- **WHAT YOU HAVE TO DO**: If a record holds a picture, please leave the picture out and copy the rest of the record exactly.

- **SOURCE MATERIAL**:
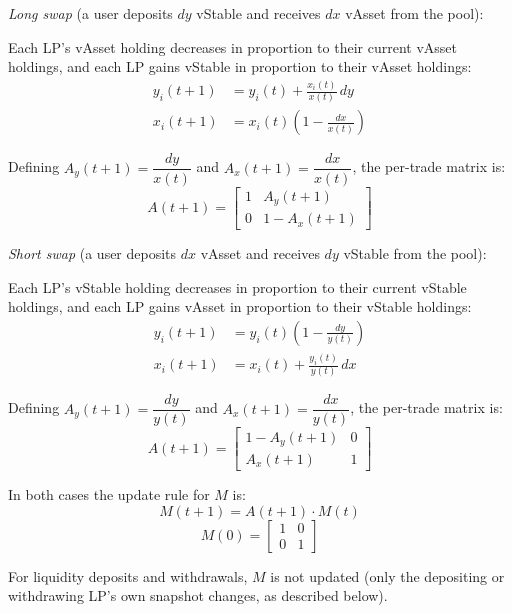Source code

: \documentclass{article}
\begin{document}
\medskip
\noindent\textit{Long swap} (a user deposits $dy$ vStable and receives $dx$ vAsset from
the pool):

Each LP's vAsset holding decreases in proportion to their current vAsset holdings, and each
LP gains vStable in proportion to their vAsset holdings:
\begin{align}
y_i(t+1) &= y_i(t) + \frac{x_i(t)}{x(t)}\, dy \\
x_i(t+1) &= x_i(t)\!\left(1 - \frac{dx}{x(t)}\right)
\end{align}

Defining $A_y(t+1) = \dfrac{dy}{x(t)}$ and $A_x(t+1) = \dfrac{dx}{x(t)}$, the per-trade
matrix is:
\begin{equation}
A(t+1) = \begin{bmatrix} 1 & A_y(t+1) \\ 0 & 1 - A_x(t+1) \end{bmatrix}
\end{equation}

\medskip
\noindent\textit{Short swap} (a user deposits $dx$ vAsset and receives $dy$ vStable from
the pool):

Each LP's vStable holding decreases in proportion to their current vStable holdings, and
each LP gains vAsset in proportion to their vStable holdings:
\begin{align}
y_i(t+1) &= y_i(t)\!\left(1 - \frac{dy}{y(t)}\right) \\
x_i(t+1) &= x_i(t) + \frac{y_i(t)}{y(t)}\, dx
\end{align}

Defining $A_y(t+1) = \dfrac{dy}{y(t)}$ and $A_x(t+1) = \dfrac{dx}{y(t)}$, the per-trade
matrix is:
\begin{equation}
A(t+1) = \begin{bmatrix} 1 - A_y(t+1) & 0 \\ A_x(t+1) & 1 \end{bmatrix}
\end{equation}

\medskip
In both cases the update rule for $M$ is:
\begin{equation}
M(t+1) = A(t+1) \cdot M(t)
\end{equation}
\begin{equation}
M(0) = \begin{bmatrix} 1 & 0 \\ 0 & 1 \end{bmatrix}
\end{equation}

For liquidity deposits and withdrawals, $M$ is not updated (only the depositing or
withdrawing LP's own snapshot changes, as described below).
\end{document}

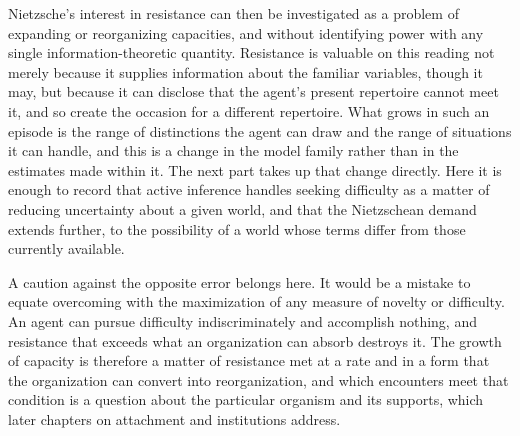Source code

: Nietzsche's interest in resistance can then be investigated as a problem of expanding or reorganizing capacities, and without identifying power with any single information-theoretic quantity. Resistance is valuable on this reading not merely because it supplies information about the familiar variables, though it may, but because it can disclose that the agent's present repertoire cannot meet it, and so create the occasion for a different repertoire. What grows in such an episode is the range of distinctions the agent can draw and the range of situations it can handle, and this is a change in the model family rather than in the estimates made within it. The next part takes up that change directly. Here it is enough to record that active inference handles seeking difficulty as a matter of reducing uncertainty about a given world, and that the Nietzschean demand extends further, to the possibility of a world whose terms differ from those currently available.

A caution against the opposite error belongs here. It would be a mistake to equate overcoming with the maximization of any measure of novelty or difficulty. An agent can pursue difficulty indiscriminately and accomplish nothing, and resistance that exceeds what an organization can absorb destroys it. The growth of capacity is therefore a matter of resistance met at a rate and in a form that the organization can convert into reorganization, and which encounters meet that condition is a question about the particular organism and its supports, which later chapters on attachment and institutions address.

- **ANSWER SECTION**:
Source code

: \documentclass{article}
\begin{document}
\medskip
\noindent\textit{Long swap} (a user deposits $dy$ vStable and receives $dx$ vAsset from
the pool):

Each LP's vAsset holding decreases in proportion to their current vAsset holdings, and each
LP gains vStable in proportion to their vAsset holdings:
\begin{align}
y_i(t+1) &= y_i(t) + \frac{x_i(t)}{x(t)}\, dy \\
x_i(t+1) &= x_i(t)\!\left(1 - \frac{dx}{x(t)}\right)
\end{align}

Defining $A_y(t+1) = \dfrac{dy}{x(t)}$ and $A_x(t+1) = \dfrac{dx}{x(t)}$, the per-trade
matrix is:
\begin{equation}
A(t+1) = \begin{bmatrix} 1 & A_y(t+1) \\ 0 & 1 - A_x(t+1) \end{bmatrix}
\end{equation}

\medskip
\noindent\textit{Short swap} (a user deposits $dx$ vAsset and receives $dy$ vStable from
the pool):

Each LP's vStable holding decreases in proportion to their current vStable holdings, and
each LP gains vAsset in proportion to their vStable holdings:
\begin{align}
y_i(t+1) &= y_i(t)\!\left(1 - \frac{dy}{y(t)}\right) \\
x_i(t+1) &= x_i(t) + \frac{y_i(t)}{y(t)}\, dx
\end{align}

Defining $A_y(t+1) = \dfrac{dy}{y(t)}$ and $A_x(t+1) = \dfrac{dx}{y(t)}$, the per-trade
matrix is:
\begin{equation}
A(t+1) = \begin{bmatrix} 1 - A_y(t+1) & 0 \\ A_x(t+1) & 1 \end{bmatrix}
\end{equation}

\medskip
In both cases the update rule for $M$ is:
\begin{equation}
M(t+1) = A(t+1) \cdot M(t)
\end{equation}
\begin{equation}
M(0) = \begin{bmatrix} 1 & 0 \\ 0 & 1 \end{bmatrix}
\end{equation}

For liquidity deposits and withdrawals, $M$ is not updated (only the depositing or
withdrawing LP's own snapshot changes, as described below).
\end{document}

Source code

: Nietzsche's interest in resistance can then be investigated as a problem of expanding or reorganizing capacities, and without identifying power with any single information-theoretic quantity. Resistance is valuable on this reading not merely because it supplies information about the familiar variables, though it may, but because it can disclose that the agent's present repertoire cannot meet it, and so create the occasion for a different repertoire. What grows in such an episode is the range of distinctions the agent can draw and the range of situations it can handle, and this is a change in the model family rather than in the estimates made within it. The next part takes up that change directly. Here it is enough to record that active inference handles seeking difficulty as a matter of reducing uncertainty about a given world, and that the Nietzschean demand extends further, to the possibility of a world whose terms differ from those currently available.

A caution against the opposite error belongs here. It would be a mistake to equate overcoming with the maximization of any measure of novelty or difficulty. An agent can pursue difficulty indiscriminately and accomplish nothing, and resistance that exceeds what an organization can absorb destroys it. The growth of capacity is therefore a matter of resistance met at a rate and in a form that the organization can convert into reorganization, and which encounters meet that condition is a question about the particular organism and its supports, which later chapters on attachment and institutions address.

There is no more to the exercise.